Mar 5, 2007

Cocoa Application with custom Core Image Filter 2: Implementing the convolution kernel

I this post I'm going to implement our convolution filter as a Core Image kernel. Writing a Core Image kernel is relatively straightforward, as I think you'll see. Core Image kernels are written in a subset of the Open GL Shading language, which is basically just C with some added data types a few keywords and function calls. Apple's Core Image Kernel language reference describes the subset that you can use and also the parts of OpenGL shading language that are not implemented. Of note, are the lack of arrays and structures and severe restrictions on looping and conditionals. The vector types like vec3 and vec4 which provide vector types (very convenient to hold the R,G,B,alpha of a pixel) and the sampler which allows you to sample the image


A Core Image kernel has but a single pixel as its output, and is therefore applied once for each pixel in the output. So, you can sample any input pixels from as many input images as you want to generate your output pixel. The filter has to be expressed as a mapping from any set of input pixels to each single output pixel. In our case, this is not a problem. 3x3 Convolution is a pretty natural fit for Core Image, since we only have to sample the 9 pixels immediately surrounding any output pixel.
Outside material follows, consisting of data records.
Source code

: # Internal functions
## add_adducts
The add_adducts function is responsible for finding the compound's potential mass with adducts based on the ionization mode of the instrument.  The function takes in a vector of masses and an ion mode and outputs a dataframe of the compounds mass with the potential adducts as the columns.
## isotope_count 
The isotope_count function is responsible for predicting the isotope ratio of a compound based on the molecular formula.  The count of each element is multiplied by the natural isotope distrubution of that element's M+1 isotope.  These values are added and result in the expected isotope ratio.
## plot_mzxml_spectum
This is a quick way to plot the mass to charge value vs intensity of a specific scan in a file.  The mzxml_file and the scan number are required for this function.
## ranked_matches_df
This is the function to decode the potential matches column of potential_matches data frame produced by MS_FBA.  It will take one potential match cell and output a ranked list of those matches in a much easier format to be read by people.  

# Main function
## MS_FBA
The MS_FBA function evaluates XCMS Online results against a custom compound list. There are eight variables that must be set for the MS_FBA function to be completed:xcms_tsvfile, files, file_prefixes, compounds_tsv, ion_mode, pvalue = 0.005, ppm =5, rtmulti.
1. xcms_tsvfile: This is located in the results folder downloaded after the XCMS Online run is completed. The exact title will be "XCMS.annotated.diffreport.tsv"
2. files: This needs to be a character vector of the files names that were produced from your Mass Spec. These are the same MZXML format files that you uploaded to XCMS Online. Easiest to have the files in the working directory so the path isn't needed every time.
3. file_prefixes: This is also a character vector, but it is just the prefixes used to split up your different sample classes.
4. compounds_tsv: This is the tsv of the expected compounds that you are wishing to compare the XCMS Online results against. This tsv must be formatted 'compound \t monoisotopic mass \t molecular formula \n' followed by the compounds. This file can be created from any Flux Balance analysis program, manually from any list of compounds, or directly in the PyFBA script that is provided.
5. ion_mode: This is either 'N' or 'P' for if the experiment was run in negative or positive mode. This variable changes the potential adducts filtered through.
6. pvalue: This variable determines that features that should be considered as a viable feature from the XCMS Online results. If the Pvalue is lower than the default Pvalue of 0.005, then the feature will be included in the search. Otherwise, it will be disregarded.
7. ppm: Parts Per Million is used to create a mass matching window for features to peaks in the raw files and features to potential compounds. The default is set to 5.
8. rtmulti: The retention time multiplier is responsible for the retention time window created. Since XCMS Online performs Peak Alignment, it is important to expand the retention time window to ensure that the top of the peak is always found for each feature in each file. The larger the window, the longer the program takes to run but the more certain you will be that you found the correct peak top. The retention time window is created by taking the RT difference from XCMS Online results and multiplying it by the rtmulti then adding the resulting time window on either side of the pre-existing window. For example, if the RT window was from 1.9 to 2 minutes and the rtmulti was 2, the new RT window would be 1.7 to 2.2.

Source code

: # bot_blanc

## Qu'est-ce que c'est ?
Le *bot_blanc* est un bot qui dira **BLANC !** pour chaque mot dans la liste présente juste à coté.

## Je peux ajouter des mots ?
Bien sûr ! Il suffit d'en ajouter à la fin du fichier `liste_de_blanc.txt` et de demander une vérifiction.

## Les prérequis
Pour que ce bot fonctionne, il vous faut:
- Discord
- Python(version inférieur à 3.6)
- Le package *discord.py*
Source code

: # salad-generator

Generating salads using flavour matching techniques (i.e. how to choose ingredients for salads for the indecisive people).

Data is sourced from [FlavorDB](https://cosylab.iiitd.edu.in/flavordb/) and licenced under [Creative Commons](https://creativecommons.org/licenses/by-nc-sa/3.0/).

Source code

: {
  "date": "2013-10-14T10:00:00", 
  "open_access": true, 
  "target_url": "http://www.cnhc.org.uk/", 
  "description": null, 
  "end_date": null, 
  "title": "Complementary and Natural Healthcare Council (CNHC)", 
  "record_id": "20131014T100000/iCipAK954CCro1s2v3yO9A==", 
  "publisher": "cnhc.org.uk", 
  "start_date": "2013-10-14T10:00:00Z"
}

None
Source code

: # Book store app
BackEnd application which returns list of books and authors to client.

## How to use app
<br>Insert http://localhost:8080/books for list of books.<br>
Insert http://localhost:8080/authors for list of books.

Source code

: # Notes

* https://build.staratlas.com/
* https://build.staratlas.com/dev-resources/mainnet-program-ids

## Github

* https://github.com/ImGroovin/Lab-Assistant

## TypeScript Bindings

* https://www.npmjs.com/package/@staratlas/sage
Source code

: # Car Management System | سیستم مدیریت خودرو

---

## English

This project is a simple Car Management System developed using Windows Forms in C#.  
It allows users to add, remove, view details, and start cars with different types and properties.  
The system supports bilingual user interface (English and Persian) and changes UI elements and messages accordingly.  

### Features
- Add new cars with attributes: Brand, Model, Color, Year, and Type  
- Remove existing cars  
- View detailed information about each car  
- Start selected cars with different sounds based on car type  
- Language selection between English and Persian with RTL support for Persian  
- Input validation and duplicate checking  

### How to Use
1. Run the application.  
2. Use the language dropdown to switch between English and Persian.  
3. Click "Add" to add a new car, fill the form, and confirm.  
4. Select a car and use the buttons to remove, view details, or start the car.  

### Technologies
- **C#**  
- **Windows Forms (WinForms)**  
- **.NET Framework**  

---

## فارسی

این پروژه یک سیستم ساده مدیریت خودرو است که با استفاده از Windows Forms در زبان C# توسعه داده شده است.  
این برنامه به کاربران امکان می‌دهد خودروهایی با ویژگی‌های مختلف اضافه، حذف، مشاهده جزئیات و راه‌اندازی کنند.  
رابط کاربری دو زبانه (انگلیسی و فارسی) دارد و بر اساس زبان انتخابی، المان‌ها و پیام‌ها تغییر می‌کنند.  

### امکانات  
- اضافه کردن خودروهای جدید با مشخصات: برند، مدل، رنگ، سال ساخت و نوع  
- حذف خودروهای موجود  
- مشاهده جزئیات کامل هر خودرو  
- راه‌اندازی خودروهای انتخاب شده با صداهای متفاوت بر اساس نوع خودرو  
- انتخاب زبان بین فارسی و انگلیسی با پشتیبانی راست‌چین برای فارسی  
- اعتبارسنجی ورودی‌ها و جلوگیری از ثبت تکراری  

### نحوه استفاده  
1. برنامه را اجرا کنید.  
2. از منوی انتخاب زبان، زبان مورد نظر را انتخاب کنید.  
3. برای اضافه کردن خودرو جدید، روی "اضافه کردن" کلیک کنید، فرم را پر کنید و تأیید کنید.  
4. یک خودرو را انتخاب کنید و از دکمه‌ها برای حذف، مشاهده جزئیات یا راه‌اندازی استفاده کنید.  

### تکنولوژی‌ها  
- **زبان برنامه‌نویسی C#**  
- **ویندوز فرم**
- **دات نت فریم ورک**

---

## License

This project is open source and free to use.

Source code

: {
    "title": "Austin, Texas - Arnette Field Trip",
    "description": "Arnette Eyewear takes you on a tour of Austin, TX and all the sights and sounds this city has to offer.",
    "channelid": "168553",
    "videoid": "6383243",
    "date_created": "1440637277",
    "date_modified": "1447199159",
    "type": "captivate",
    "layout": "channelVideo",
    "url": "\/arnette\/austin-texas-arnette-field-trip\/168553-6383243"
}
So the first step in our code is to declare the header of the kernel:


kernel vec4 Convolution3by3(
sampler src,
float r00, float r01, float r02,
float r10, float r11, float r12,
float r20, float r21, float r22)
{
vec2 loc;
vec4 result = vec4(0,0,0,1);
//0,0 in my mind is left and up.

I declare a kernel called Convolution3by3. The kernel takes a src argument that represents the source image and 9 floats, which represent the 9 coefficients of the convolution. You can see that lack of support for arrays would make a 5x5 or 7x7 convolution quite cumbersome with this system. We also declare a loc variable to hold our current location and a vec4 for the result.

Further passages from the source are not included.